Snake handling has long been outlawed in every state except West Virginia. 

The reasons are obvious. Just recently, it was reported that a 7-year-old boy died as a result of a snake bite he had received at one of these services.

A few snake handlers carry on the tradition in the privacy of their homes in order to evade the law. 

For those who practice it, snake handling is believed to be a sign of true faith or salvation. An English psychologist who actually did research on  snake handing arrived at the conclusion that it provided the practitioners with a direct way of confronting their fears.

I, for one, am thankful that snake handling never became a sacrament of the church. It does, however, provide an indirect analogy to what Dietrich Bonhoeffer, the German pastor and theologian, called “costly grace.”  
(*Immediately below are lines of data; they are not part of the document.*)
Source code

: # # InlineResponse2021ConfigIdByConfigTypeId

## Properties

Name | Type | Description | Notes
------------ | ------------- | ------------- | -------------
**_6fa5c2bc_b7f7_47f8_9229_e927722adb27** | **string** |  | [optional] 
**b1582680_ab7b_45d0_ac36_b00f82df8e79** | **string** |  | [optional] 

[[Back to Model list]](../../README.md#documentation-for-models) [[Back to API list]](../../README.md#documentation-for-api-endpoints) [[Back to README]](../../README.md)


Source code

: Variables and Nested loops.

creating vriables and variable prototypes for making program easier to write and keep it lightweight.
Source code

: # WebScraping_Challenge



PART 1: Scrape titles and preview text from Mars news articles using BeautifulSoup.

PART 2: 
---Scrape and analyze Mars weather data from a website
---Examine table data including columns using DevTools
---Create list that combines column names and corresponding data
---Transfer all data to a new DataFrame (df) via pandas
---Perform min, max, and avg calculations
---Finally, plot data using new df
Bonhoeffer contrasts costly grace with cheap grace. Costly grace is when we confront and overcome our fears (not of handling snakes, but rather when our faith leads us into situations that could result in suffering and/or death).  Cheap grace is when our “faith” demands nothing more of us than to sit in a pew on Sunday morning, sing a few hymns, recite a few prayers and listen to a sermon. 

Costly grace reminds me of what Dr. Martin Luther King Jr. once said:  

“You may be 38 years old, as I happen to be. And one day, some great opportunity stands before you and calls you to stand up for some great principle, some great issue, some great cause. And you refuse to do it because you are afraid.  Well, you may go on and live until you are 90, but you’re just as dead at 38 as you would be at 90. And the cessation of breathing in your life is but the belated announcement of an earlier death of the spirit.”

We don’t need to handle snakes to prove our faith or confront our fears. Our deeds of kindness and acts of compassion are proof of our faith or, as Mother Teresa once put it, “Faith in action is love — love in action is service.”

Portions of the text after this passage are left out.